## Work item
The copy you return should hold only the lines from the top of the data below through the line with "- [Framer Motion](https://motion.dev/)", each duplicated exactly and with no pictures.

Source texts of formatted documents
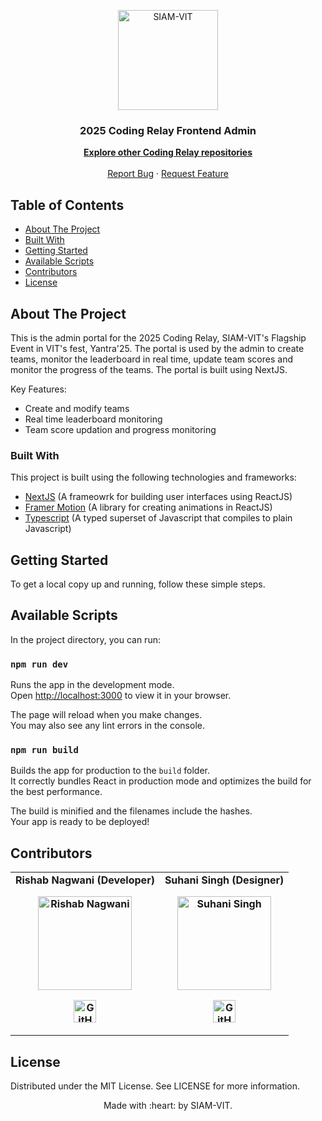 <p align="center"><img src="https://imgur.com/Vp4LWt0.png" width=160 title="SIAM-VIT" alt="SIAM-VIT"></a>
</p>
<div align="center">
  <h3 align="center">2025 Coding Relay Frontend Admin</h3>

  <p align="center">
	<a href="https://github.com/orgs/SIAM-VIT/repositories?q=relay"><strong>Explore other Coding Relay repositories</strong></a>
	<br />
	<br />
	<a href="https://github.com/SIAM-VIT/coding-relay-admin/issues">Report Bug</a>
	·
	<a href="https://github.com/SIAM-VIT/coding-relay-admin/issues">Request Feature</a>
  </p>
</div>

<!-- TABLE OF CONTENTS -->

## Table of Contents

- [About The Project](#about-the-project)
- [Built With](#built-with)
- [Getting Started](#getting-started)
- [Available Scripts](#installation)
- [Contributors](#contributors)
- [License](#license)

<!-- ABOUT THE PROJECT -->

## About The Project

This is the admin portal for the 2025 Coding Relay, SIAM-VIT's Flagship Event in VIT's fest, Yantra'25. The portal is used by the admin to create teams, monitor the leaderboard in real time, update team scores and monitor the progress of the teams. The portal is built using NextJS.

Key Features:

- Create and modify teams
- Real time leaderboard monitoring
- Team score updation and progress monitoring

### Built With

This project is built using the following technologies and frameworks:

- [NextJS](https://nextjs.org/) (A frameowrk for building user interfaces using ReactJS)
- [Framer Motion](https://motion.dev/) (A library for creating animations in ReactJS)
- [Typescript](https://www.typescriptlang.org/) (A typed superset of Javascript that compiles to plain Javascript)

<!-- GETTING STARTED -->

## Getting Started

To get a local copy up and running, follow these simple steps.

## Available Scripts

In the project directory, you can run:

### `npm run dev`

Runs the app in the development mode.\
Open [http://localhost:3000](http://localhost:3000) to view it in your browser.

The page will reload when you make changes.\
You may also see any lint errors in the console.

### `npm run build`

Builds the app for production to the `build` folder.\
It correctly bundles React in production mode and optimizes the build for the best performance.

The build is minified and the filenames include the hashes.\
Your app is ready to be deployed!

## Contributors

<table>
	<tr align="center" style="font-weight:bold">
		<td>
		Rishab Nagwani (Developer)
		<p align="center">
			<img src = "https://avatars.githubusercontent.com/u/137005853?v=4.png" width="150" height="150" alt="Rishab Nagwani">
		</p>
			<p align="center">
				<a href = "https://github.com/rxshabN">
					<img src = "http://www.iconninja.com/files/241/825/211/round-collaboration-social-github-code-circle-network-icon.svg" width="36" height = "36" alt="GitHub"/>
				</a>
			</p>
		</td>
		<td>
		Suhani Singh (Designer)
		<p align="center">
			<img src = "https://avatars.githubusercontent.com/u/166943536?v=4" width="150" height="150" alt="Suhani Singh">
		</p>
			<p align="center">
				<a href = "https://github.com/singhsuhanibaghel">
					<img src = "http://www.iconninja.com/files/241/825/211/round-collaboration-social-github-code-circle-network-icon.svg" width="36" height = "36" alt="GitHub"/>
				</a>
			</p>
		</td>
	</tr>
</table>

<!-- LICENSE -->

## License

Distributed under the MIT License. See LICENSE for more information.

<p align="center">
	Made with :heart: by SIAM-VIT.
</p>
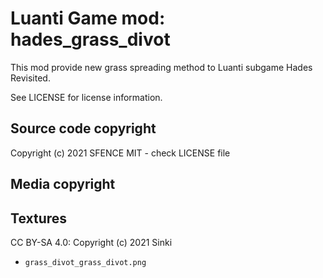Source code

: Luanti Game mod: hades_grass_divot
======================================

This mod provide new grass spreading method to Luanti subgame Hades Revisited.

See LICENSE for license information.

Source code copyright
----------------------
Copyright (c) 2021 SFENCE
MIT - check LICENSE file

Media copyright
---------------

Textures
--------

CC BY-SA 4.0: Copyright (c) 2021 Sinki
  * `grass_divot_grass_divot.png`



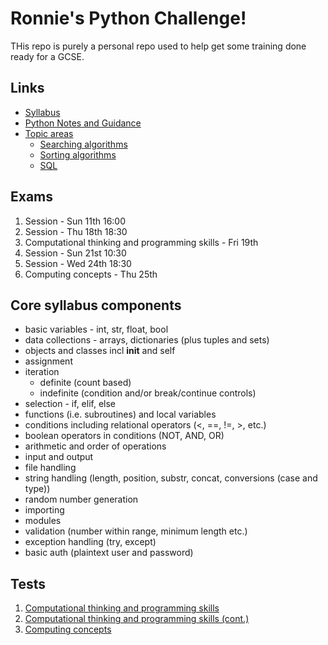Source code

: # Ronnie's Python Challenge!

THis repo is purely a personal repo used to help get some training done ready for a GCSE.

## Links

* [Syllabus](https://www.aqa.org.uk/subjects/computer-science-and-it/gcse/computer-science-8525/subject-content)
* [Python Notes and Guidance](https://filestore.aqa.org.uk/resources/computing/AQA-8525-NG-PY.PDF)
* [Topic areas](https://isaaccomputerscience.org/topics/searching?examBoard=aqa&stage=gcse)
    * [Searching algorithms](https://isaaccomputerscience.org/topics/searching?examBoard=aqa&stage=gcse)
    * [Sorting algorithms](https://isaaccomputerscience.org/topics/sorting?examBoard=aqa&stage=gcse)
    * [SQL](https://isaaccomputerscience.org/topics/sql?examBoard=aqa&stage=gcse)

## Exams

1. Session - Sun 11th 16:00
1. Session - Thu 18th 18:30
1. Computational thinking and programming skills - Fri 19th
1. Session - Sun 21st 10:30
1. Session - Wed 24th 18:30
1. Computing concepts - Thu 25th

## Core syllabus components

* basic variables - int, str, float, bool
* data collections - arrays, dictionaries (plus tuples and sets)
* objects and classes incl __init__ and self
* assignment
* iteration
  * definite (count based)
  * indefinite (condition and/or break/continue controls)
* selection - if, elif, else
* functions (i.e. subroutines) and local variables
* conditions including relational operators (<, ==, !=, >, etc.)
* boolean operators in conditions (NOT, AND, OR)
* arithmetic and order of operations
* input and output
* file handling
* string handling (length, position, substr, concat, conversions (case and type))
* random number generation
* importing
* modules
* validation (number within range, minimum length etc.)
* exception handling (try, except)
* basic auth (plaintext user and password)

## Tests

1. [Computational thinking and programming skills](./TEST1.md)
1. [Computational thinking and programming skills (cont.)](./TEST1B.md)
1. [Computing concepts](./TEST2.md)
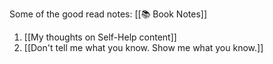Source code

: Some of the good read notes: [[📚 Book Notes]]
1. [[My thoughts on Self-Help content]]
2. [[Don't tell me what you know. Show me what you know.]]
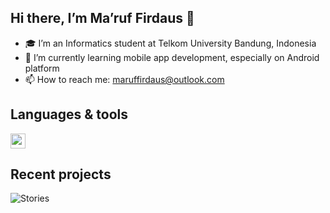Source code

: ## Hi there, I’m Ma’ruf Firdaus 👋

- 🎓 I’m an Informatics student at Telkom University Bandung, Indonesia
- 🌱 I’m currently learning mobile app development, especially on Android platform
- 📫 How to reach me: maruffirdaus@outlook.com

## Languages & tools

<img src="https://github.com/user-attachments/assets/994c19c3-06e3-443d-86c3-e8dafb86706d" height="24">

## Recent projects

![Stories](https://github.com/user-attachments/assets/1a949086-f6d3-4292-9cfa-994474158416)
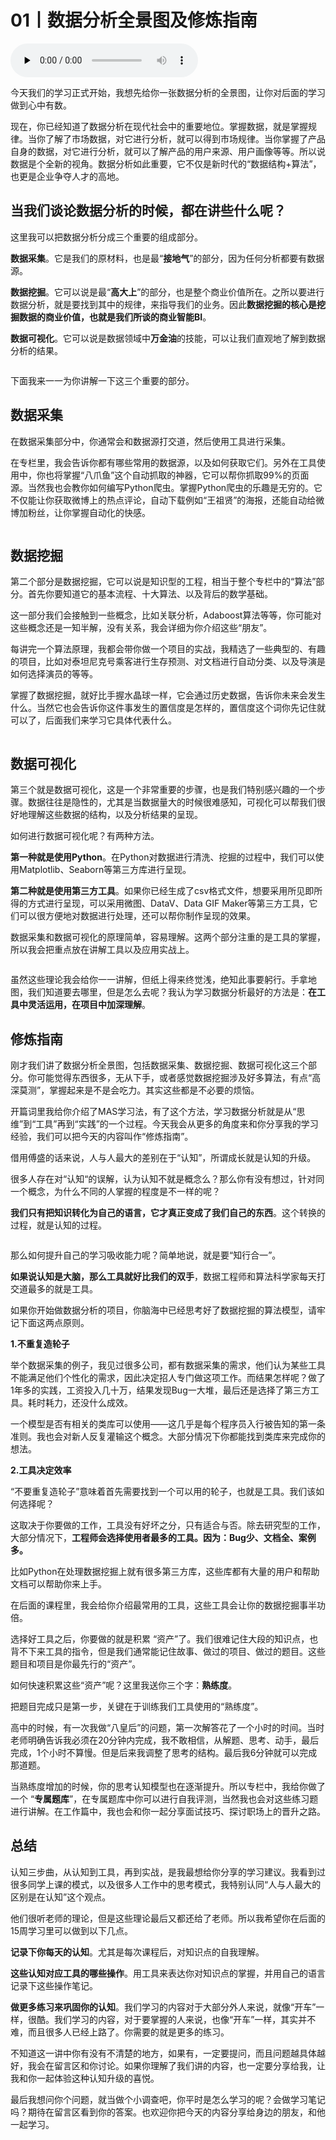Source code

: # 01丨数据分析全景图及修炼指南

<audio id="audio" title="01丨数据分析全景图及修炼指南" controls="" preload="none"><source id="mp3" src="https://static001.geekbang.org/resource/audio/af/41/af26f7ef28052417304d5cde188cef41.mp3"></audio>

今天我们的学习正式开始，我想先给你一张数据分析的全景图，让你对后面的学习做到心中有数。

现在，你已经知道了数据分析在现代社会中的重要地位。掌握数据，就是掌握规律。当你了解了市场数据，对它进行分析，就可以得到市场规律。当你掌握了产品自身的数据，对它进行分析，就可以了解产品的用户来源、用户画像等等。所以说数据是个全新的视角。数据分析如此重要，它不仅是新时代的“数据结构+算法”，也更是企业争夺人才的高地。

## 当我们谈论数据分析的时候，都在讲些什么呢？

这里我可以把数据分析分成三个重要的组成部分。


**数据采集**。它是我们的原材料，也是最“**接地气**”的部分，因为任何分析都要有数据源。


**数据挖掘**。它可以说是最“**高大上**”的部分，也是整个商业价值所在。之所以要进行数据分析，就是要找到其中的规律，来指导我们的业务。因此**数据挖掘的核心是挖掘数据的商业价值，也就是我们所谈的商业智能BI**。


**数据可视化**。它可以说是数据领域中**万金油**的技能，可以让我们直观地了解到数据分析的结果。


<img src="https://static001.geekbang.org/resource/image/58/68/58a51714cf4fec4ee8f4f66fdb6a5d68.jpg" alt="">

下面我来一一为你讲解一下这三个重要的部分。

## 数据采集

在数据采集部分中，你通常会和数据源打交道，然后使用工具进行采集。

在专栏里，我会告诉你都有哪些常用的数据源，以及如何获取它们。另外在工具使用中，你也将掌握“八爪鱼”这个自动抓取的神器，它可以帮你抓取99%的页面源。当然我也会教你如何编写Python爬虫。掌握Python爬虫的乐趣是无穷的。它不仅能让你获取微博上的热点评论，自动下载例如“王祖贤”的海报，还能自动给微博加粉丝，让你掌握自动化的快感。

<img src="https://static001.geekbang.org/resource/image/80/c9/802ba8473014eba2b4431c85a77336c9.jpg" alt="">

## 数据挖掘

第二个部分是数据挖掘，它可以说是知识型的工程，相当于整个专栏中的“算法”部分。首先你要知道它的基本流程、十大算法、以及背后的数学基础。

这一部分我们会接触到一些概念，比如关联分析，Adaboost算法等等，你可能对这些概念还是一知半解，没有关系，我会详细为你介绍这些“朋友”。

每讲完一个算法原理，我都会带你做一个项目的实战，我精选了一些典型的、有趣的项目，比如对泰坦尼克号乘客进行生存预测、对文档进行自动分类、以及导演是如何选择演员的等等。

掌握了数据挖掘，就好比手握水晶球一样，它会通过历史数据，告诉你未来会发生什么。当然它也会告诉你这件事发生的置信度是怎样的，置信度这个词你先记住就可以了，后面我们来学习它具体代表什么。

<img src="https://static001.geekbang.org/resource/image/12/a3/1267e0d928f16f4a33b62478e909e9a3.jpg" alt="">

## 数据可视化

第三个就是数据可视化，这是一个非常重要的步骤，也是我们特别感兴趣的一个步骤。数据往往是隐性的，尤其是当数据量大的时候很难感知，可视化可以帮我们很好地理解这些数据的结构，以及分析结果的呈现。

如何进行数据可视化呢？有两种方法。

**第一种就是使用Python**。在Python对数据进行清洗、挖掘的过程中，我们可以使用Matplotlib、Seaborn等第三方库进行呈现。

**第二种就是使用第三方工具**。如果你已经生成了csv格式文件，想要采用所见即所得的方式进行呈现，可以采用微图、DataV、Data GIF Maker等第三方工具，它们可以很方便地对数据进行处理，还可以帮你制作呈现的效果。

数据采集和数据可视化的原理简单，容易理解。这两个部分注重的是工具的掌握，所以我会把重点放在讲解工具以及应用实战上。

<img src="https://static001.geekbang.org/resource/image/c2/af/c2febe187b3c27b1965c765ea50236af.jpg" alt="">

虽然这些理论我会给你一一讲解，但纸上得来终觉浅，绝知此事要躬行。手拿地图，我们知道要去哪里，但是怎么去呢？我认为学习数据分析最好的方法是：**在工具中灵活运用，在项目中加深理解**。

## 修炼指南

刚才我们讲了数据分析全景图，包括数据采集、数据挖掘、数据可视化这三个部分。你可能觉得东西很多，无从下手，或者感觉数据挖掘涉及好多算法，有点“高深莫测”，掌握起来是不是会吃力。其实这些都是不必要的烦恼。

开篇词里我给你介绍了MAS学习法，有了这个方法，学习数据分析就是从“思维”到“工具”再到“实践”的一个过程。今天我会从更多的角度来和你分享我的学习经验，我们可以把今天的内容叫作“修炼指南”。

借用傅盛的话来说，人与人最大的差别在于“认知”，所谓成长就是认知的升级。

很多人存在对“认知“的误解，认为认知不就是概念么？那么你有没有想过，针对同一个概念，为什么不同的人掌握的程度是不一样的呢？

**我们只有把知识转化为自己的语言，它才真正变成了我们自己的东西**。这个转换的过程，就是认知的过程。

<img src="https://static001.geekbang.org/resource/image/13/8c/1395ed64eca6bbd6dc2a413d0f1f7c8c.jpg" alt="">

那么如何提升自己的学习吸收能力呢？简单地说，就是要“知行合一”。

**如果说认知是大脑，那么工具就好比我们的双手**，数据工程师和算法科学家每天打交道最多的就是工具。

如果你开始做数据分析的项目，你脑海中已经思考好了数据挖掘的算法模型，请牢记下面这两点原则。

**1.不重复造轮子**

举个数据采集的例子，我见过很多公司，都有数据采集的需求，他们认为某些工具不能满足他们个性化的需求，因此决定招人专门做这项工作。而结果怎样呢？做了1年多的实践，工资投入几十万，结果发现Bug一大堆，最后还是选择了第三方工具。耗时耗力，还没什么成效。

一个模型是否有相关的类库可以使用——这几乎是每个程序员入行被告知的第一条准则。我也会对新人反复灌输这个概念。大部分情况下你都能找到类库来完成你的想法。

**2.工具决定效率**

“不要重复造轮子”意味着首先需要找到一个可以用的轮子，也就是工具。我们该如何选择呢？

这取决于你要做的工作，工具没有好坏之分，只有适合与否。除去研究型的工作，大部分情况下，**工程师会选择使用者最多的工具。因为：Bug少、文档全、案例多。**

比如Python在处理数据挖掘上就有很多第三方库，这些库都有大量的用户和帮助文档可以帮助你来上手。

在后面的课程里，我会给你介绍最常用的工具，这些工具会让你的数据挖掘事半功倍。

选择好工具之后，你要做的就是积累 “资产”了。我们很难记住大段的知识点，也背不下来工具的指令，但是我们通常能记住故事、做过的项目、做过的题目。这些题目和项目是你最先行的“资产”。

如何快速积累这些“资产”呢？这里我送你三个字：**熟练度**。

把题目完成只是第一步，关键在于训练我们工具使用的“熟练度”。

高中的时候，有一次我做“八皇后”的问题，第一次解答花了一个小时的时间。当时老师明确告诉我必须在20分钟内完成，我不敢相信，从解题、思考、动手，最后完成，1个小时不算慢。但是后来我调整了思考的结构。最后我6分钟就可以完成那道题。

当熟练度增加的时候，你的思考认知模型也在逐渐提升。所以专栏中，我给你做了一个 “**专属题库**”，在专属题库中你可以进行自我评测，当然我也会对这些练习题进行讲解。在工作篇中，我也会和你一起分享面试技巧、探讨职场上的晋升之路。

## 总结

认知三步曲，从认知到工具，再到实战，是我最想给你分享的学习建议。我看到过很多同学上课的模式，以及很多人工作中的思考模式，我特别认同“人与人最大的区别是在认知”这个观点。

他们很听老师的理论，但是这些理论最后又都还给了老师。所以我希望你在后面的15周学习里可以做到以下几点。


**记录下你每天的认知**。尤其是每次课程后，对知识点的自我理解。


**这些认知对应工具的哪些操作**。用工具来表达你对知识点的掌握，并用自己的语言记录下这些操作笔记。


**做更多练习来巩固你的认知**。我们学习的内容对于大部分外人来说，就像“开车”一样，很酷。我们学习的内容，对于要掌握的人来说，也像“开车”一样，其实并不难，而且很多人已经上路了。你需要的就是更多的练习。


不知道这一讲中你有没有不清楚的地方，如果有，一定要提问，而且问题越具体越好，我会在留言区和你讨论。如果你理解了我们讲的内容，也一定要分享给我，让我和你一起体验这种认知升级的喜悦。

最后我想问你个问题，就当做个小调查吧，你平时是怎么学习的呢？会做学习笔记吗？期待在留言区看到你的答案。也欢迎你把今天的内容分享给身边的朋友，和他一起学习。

## Reply to the exercise
 <p align="center"><img src="https://imgur.com/Vp4LWt0.png" width=160 title="SIAM-VIT" alt="SIAM-VIT"></a>
</p>
<div align="center">
  <h3 align="center">2025 Coding Relay Frontend Admin</h3>

  <p align="center">
	<a href="https://github.com/orgs/SIAM-VIT/repositories?q=relay"><strong>Explore other Coding Relay repositories</strong></a>
	<br />
	<br />
	<a href="https://github.com/SIAM-VIT/coding-relay-admin/issues">Report Bug</a>
	·
	<a href="https://github.com/SIAM-VIT/coding-relay-admin/issues">Request Feature</a>
  </p>
</div>

<!-- TABLE OF CONTENTS -->

## Table of Contents

- [About The Project](#about-the-project)
- [Built With](#built-with)
- [Getting Started](#getting-started)
- [Available Scripts](#installation)
- [Contributors](#contributors)
- [License](#license)

<!-- ABOUT THE PROJECT -->

## About The Project

This is the admin portal for the 2025 Coding Relay, SIAM-VIT's Flagship Event in VIT's fest, Yantra'25. The portal is used by the admin to create teams, monitor the leaderboard in real time, update team scores and monitor the progress of the teams. The portal is built using NextJS.

Key Features:

- Create and modify teams
- Real time leaderboard monitoring
- Team score updation and progress monitoring

### Built With

This project is built using the following technologies and frameworks:

- [NextJS](https://nextjs.org/) (A frameowrk for building user interfaces using ReactJS)
- [Framer Motion](https://motion.dev/) (A library for creating animations in ReactJS)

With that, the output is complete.